İnançlı, ilkeli, soylu, coşkulu, ödünsüz, aydınlanmacı, yurtsever… Şiirin toplumcu gerçekçi, devrimci, savaşımcı gücünü onurla, özenle, emekle koruyan, yücelten bir şair. Ulusal Kurtuluş Savaşı’nın en güzel destanını yazan koca yürek; Nâzım Hikmet!
26 Ağustos 1922’de saat 05.30’da başlayan, 30 Ağustos 1922’de utkuyla biten büyük savaşın onurlu destanını yazan Nâzım Usta’nın dizeleri dökülür göğün yüceliği, duruluğu, maviliği, aydınlığı ile.
Yine yeniden okurken Kuvayı Milliye Destanı’nın 8. Bölümü’nde yer alan ‘26 Ağustos Gecesi Saatler’indeki dizeleri, bir kez daha Mustafa Kemal’e, onun yakınındaki
komutanlara, askerlere, halk güçlerine saygım, sevgim katlanır.
“Dağlarda tek
Tek, ateşler yanıyordu.
Ve yıldızlar öyle ışıltılı öyle ferahtılar ki
Şayak kalpaklı adam
Nasıl ve ne zaman geleceğini bilmeden
Güzel, rahat günlere inanıyordu ve gülen bıyıklarıyla duruyordu ki mavzerinin yanında,
Birden bire beş adım sağında onu gördü.
Paşalar onun arkasındaydılar.
O, saati sordu.
Paşalar ‘üç’ dediler.
Sarışın bir kurda benziyordu.
Ve mavi gözleri çakmak çakmaktı.
Yürüdü uçurumun kenarına kadar,
Eğildi durdu.
Bıraksalar, ince uzun bacakları üstünde yaylanarak ve karanlıkta akan bir yıldız gibi kayarak
Kocatepe'den Afyon Ovası'na atlayacaktı.”
Türk Kurtuluş Savaşı, yıllardır emperyalizmin baskısı altında ezilmiş bütün halklara, bu ezilmişliğin bir yazgı olmadığını, kendi yazgılarını
kendilerinin belirleyebileceğini göstermiş bir yeniden doğuşun, dirilişin yıldönümü. 26-30 Ağustos tarihleri, Nâzım Hikmet’in de vurguladığı gibi, Türk halkının zorbalığa, sömürgeciliğe, boyunduruğa karşı direnişinin son halkası ve baş tacıdır.

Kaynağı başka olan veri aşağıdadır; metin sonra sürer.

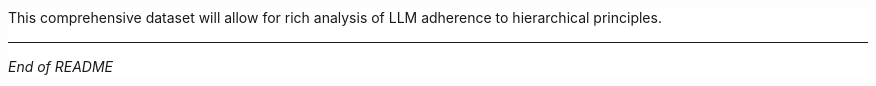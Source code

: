 This comprehensive dataset will allow for rich analysis of LLM adherence to hierarchical principles.

---
*End of README*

Büyük Önder Atatürk, iki yıl sonra, 30 Ağustos 1924'te, Zafertepe Çalköy'deki anma töreninde bu büyük utkuyu şu sözlerle özetler:
"Afyonkarahisar-Dumlupınar Meydan Savaşı ve onun son parçası olan 30 Ağustos Zaferi, Türk tarihinin en önemli dönüm noktasıdır.
Ulusal tarihimiz çok büyük, çok parlak zaferlerle doludur ama Türk ulusunun burada kazandığı zafer kadar kesin sonuçlu, yalnız bizim tarihimize değil, dünya tarihine yeni bir adım vermekte kesin etkili bir meydan savaşı hatırlamıyorum.
Besbellidir ki yeni Türk devletinin, genç Türk Cumhuriyeti'nin temeli burada sağlamlaştırıldı, ölümsüz yaşayışı burada taçlandırıldı.
Bu alanda akan Türk kanları, bu göklerde uçuşan şehit ruhları, devletimizin, cumhuriyetimizin ölümsüz koruyucularıdır.
Türk ulusu burada kazandığı zaferle, açığa vurduğu gücü ve istemiyle, bu belli gerçeği bir kere daha tarihin bağrına çelik kalemle koymuş bulunuyor."
‘BANA BİR RESMİNİ YOLLA’
Şiirleri, öyküleri, denemeleri, radyo oyunları, arkası yarınları, çocuk romanları ile yazın dünyamızı varsıllaştıran bir şair-yazar Hidayet Karakuş.
Toplumcu gerçekçi bir anlayışla insanı temel alan, yazılarını ve şiirlerini yalın bir dille, ince, derin bir duyarlıkla kaleme alan Karakuş’un yeni romanı “Bana Bir Resmini Yolla” Bilgi Yayınları’ndan çıktı.
Karakuş, 548 sayfalık romanıyla bizi 1930’lu yıllara yolculuğa çıkarıyor.
Kışlada başlayan dostluğun küçük mektuplarla çoğaltıldığı, türkülerle düşleri süsleyen, Cumhuriyet aydınlığını, devrimlerin etkilerini, hastalıklarla savaşımı anlatan bir gönüldeşlik, derin bir arkadaşlık öyküsü.